The week that former Nevada Congresswoman Barbara Vucanovich died, Sen. Dean Heller did a lot of tap-dancing. The irony should not go unnoted.
Bipartisan Dean voted to allow debate on the immigration bill the U.S. Senate’s “Gang of Eight” produced. He also said, “While this is a promising piece of legislation, there are certain areas of the bill that must be addressed.” He promised amendments to the promising bill but said nothing about what they would be. Whatever they are, no doubt they will be designed to increase the 35 percent of the Hispanic vote that he got in 2012.
He also said in a recent discussion of rural Nevada issues that he opposed the background check bill because “I really wanted the onus of this legislation to fall upon those that they were trying to limit, those who have committed felonies and had adjudicated mental health issues and not on law abiding citizens.” Yet he previous said he opposed it because it would end up creating a national registry, which it wouldn’t do.
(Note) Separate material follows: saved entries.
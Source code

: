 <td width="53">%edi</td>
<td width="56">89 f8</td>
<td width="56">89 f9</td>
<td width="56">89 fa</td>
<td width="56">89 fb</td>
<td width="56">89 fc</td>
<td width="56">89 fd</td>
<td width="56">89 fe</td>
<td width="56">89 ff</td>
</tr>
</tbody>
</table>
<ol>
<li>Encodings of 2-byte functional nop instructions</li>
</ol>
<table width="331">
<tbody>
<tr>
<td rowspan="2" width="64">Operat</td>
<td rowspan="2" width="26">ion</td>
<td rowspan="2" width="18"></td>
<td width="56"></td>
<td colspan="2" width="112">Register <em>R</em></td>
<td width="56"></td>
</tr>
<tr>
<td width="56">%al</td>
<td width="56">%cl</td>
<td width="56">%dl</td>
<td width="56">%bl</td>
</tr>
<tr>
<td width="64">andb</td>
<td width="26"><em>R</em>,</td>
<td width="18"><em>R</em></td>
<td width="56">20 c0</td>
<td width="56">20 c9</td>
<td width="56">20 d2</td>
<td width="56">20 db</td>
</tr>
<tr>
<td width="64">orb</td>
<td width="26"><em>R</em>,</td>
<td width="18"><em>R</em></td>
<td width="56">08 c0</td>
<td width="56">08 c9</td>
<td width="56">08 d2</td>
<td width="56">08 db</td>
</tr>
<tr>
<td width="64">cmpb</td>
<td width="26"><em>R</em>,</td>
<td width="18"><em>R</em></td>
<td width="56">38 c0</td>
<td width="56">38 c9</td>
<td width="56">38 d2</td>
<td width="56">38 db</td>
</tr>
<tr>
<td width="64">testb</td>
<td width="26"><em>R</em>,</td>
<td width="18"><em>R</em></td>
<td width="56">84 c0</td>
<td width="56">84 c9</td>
And he said that Congress needs to “produce a budget. I think it’s the core responsibility in Congress.” And why is it a “core responsibility?” So that “small business owners know what their tax structure is going to look like.” Well, heaven knows, there’s no better reason to pass a budget.
All of which got me thinking more about Vucanovich, who represented northern Nevada in the House from 1983 to 1997. She was the first woman from Nevada in Congress (except for the two years after her retirement, there has been at least one woman from Nevada in the House since the state got a second House seat in 1982—a cheering statistic). She was the first Nevadan to rise to the House leadership, serving as secretary of the GOP conference after her party took over the lower chamber in 1995.
Vucanovich represented the “Republican” part of the state. She had a couple of tough elections against Democrats from the Reno-Sparks area. Her first was against Mary Gojack, a former assemblywoman who was liberal with a capital L, and later Pete Sferrazza, the mayor of Reno. But she won handily each time.
It’s interesting to ponder that in 1992, when Ross Perot, the interesting billionaire from Texas, and some other Perotbots were on the ballot, she had one of her smallest margins of victory over Sferrazza. She won about 48 percent of the vote. Dan Hansen, the candidate for the Independent American party, which he founded and his family generally runs, got 13,285—about 5 percent of the vote.
Independent American party members tend to be a bit, shall we say, right-wing. About 5 percent of northern and rural Nevadans found them more acceptable than Vucanovich. What if all of them had decided to “teach her a lesson” and vote against her because she was too liberal for them? Sferrazza would have won, which would have been counterproductive to their beliefs, but when has that stopped silliness before?
What was Vucanovich’s response? She wrote in her autobiography that “some in the press claimed” her lower vote total “was an indication of vulnerability. I attributed it to the fact that there were five people on the ballot …. I think some of that voter dissatisfaction with the political establishment spilled over into my race and made it closer than it probably would have been without Perot on the ballot.”
Then she went back to Washington and kept doing what she always had done. She fought federal spending, except where it benefited her district—as members of Congress have done since … well, since 1789, when the first Congress met. And she cruised to reelection in 1994.
Much of Vucanovich’s old district voted to elect Heller to the House in 2006. Correct me if I’m wrong, but I don’t recall that Vucanovich ever refused to take a position, or claimed that a bill said what it did not say. In other words, she didn’t trim her sails. Whether or not you agreed with her, you had to admire her commitment to principle, even when it began to look like it might hurt her politically. She stayed the way she was. Indeed, she couldn’t be any other way.